§ Your goal: Lines containing the word "https" are the ones to copy from the records below.

○ ○ ○ ○ ○

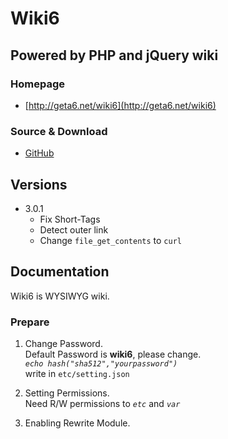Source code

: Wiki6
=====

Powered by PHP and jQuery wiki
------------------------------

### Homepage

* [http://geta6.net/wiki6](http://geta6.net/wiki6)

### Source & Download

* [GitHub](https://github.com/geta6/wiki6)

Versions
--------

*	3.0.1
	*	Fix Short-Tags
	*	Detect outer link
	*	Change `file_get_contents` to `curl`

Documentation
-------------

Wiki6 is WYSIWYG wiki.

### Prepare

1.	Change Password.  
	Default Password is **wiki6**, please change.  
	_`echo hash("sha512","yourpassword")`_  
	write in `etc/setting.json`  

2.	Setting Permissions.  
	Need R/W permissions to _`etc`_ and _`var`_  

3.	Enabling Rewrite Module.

○ ○ ○ ○ ○

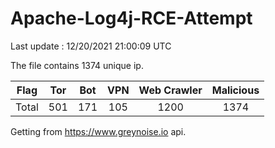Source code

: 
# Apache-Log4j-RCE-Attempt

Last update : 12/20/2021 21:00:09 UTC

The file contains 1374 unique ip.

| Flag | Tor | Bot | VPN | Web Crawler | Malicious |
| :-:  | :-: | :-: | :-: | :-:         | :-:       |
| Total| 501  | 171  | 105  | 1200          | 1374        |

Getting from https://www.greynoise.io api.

○ ○ ○ ○ ○

§ Output of the exercise:
* [GitHub](https://github.com/geta6/wiki6)
Getting from https://www.greynoise.io api.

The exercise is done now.